Los que hablan solos

Los que hablan solos

Los que hablan solos

Il·lustració: Toni Salvà.

Del Ser y no ser de Hamlet al “converso con el hombre que siempre va conmigo” de Machado,  sin olvidar el monólogo de Carmen frente al cadáver de su marido en Cinco horas con Mario, o al intenso La vida es sueño de Calderón, son miles los soliloquios que abarca la literatura. Son millones sus ecos en la historia. Uno frente a sí mismo. Desnudo. En el vértigo de quien se mira frente a un espejo, un río, un charco.

En las ciudades, tapiz de grandes soledades, el monólogo interior es contemplado dislate, “¡cosas de chiflados!”. Con el virus, la chifladura ha explotado. Las distintas tipologías del hablarse a quien con uno va, se mueven por barrios y a distintas horas. En susurros, por lo bajo, como un cuchicheo o a grito pelado. Bajo el portal, en la entrada de un supermercado, en un parque, con o sin niños, en los aparcamientos, en los pasos cebra o en una iglesia.

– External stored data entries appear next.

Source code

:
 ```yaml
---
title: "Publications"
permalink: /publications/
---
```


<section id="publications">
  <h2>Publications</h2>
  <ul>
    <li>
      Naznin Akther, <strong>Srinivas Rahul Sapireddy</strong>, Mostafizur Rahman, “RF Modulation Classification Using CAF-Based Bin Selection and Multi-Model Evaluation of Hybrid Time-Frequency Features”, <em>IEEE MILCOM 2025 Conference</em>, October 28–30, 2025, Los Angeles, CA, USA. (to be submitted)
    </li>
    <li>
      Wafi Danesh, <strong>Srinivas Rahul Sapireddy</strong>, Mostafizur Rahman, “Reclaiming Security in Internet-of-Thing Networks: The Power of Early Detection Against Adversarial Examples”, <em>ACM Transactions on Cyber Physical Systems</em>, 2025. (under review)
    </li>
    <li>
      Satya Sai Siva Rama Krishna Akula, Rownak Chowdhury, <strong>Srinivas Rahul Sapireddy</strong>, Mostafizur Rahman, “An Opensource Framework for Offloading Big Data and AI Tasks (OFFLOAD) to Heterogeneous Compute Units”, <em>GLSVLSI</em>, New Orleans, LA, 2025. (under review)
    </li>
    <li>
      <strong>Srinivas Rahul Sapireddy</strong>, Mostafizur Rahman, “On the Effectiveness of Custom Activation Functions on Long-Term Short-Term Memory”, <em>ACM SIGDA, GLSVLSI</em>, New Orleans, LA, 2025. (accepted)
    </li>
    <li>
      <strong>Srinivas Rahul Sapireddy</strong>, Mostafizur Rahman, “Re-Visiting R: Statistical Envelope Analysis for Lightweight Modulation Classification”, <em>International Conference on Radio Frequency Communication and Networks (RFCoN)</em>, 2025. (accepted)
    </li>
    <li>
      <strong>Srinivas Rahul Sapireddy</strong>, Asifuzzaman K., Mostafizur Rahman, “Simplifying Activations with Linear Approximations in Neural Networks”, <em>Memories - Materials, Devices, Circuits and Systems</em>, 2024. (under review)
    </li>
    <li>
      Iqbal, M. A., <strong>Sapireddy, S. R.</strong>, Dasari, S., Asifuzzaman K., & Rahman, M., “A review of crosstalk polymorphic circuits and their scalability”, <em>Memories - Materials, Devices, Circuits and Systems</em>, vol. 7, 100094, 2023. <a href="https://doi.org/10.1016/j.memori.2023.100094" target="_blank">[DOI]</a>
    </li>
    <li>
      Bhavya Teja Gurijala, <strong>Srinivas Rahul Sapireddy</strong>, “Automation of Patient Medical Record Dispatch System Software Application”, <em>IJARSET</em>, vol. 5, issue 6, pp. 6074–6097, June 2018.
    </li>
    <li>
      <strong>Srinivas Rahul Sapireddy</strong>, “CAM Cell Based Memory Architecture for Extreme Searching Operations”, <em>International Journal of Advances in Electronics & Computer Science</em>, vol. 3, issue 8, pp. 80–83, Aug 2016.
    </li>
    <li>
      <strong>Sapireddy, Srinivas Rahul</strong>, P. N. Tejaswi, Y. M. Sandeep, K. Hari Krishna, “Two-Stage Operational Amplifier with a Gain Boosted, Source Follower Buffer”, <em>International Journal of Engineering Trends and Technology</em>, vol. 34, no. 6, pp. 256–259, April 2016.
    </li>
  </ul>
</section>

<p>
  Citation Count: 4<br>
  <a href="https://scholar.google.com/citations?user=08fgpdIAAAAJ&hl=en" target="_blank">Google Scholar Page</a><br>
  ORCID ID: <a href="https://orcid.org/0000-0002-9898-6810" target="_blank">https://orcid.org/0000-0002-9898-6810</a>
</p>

Es un hablar, el de las voces perdidas en la jungla de asfalto, distinto al que todos mantenemos a diario en secreto: mientras el monólogo callejero se hace público, sin importarle el que puedan decir quienes les oigan, el del cada uno consigo mismo es silencioso. El primero es gesto airado, uno de los pocos derechos que les queda a los nadie de la vida; el otro de aparente cordura puede acabar mal, aunque dicen los psicólogos que el habla privada, ese hablar solo que ellos denominan “habla autodirigida” mejora nuestra comprensión, organiza el pensamiento, aumenta la conciencia, la atención, fija los recuerdos y ayuda al aprendizaje. La frontera entre el buen y mal hablarse a uno mismo la delimitan los que saben la negatividad del mensaje, el aislamiento o el parloteo incontrolado estés donde estés. 

Entre los hablantes en soledad, los niños. Muchos de ellos se fabrican un alter ego o un hermano o hermana con quien hablar si siguen siendo niños solos en casa. Mis padres me contaron que mi hermano se inventó al niño Pitou, con quien jugaba y dialogaba hasta que llegué yo. Otros amigos me han dicho que sus hermanos mayores también hablaban con otros niños que solo ellos veían. 

Hace años que en mi camino hacia el centro de la ciudad me tropiezo con un hombre de mediana edad, de complexión fuerte, que escupe palabras al aire y a veces las lanza como piedras junto a una mirada inquietante. En el confinamiento pensé en ese correcaminos, traté de imaginar qué haría con sus pasos atados, si saldría al balcón a declamar su rabia. El otro día le volví a ver. Estaba más delgado, no parloteaba, su mirada se había dulcificado. Parece narcotizado, pensé.

El virus y sus estragos está arrojando a la calle miles de palabras que pronuncian para nadie los que andan solos. Resulta perturbador escuchar a quien habla al aire porque poco a poco su monólogo se escribe en un idioma que ya nadie, solo ellos, entienden. Palma está aumentando la población de los que hablan solos. No sé si es bueno o malo. No soy psicóloga. Solo paseo y también hablo con quien conmigo va.